After serving as junior coordinator, Dad became president of the cricket club.
What started as one or two evenings each week quickly became three or four nights, plus every Saturday. He cleaned the clubrooms, stocked the bar, organised food, ran the canteen, bought supplies and somehow still managed to run his own horticultural business, working for councils and VicRoads.
Looking back, you could say he just liked to keep busy.
But it was never about being busy.
It was about helping.
One memory has stayed with me all these years.
Our cricket club was based at the local high school, and the oval was terrible. It was full of holes and genuinely unsafe.
Dad decided something had to change.
He went to the local council office day after day, refusing to give up until someone would meet with him. Eventually he convinced the local minister to come and inspect the ground.
Now, when I say the minister was a big man, I mean literally. He was a former AFL footballer and stood well over two metres tall.
Within minutes of walking onto the oval, he stepped into one of the potholes and almost fell over.
As luck would have it, the local newspaper happened to be in the car park covering the visit. Thankfully, after a bit of persuasion, those photos never made it into print.
That winter, the oval was completely resurfaced.
Most people would probably remember that as a great achievement.
I remember it because it showed me what persistence looks like when you're fighting for something that isn't for yourself.
Then there were the moments nobody else ever saw.
One day, a mother arrived at the club to register her oldest son for cricket. She had five children but could only afford to sign up one.
Dad convinced her to register all five.
He quietly charged her the family rate—which just happened to be exactly the same price she was already planning to pay for one child.
No announcement.
No applause.
Just five kids who got the chance to play.

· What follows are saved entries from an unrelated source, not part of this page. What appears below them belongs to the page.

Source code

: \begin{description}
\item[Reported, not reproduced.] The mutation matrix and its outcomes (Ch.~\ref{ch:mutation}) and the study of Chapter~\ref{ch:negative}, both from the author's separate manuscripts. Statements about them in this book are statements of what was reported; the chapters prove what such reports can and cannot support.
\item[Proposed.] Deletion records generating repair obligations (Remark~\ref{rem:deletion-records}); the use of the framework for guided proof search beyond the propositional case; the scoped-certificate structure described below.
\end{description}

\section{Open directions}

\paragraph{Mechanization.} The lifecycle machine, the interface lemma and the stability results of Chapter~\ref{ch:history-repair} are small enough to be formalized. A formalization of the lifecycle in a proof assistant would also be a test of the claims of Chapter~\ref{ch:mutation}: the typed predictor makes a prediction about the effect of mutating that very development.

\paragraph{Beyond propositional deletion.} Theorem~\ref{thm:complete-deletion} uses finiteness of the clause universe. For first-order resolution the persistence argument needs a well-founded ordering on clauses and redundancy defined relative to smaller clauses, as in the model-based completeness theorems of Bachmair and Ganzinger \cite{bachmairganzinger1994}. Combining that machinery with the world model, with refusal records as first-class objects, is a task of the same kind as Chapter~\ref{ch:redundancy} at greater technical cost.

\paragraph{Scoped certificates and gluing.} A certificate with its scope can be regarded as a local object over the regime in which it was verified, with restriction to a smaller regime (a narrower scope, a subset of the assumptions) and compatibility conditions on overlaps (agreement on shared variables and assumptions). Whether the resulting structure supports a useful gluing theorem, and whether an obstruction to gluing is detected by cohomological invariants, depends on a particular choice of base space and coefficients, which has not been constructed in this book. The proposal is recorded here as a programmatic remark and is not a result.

He would regularly make sure families doing it tough had food and drinks from the canteen, sometimes after games, sometimes before games if he suspected they'd skipped breakfast.
He never embarrassed anyone.
He simply made sure they were looked after.
Years later, he became president and a committee member of the league itself.
One decision always stood out to me.
Whenever possible, he pushed for the league grand final to be hosted by one of the poorest clubs in the competition. They had two grounds, making them capable of hosting the event, but more importantly he knew what the extra income would mean.
The money generated from one grand final weekend through the bar and canteen could be close to what that club might normally make for the rest of the season.
To everyone else it was just choosing a venue.
To Dad, it was giving another club a fighting chance.
His generosity didn't stop at community sport.
It followed him into business.
Dad wasn't what most people would call a great businessman.
We discovered that after he passed away.
What he was, however, was a man with a heart bigger than his bank account.
He gave jobs to people who others had written off.
People who had been injured.
People who were told they were too old.
People who had fallen on hard times.
People who simply couldn't get another chance.
The biggest surprise came after he was gone.
We discovered he often paid people the wage they needed to feed their families and pay their bills, rather than the wage the contract could comfortably support.
In some cases, his employees were earning more than he was on the job itself.
Financially, that probably wasn't smart.
Morally, it told you everything you needed to know about the man.
At the time, none of these moments seemed extraordinary.
They were just Dad being Dad.
Only after losing him did I begin to understand what I had been watching all those years.
The Better Living Foundation wasn't built around a business model.
It wasn't built around recycled timber.
It wasn't even built around home modifications.
It was built around a way of thinking.
That if you have the ability to make someone's life a little easier, then you should.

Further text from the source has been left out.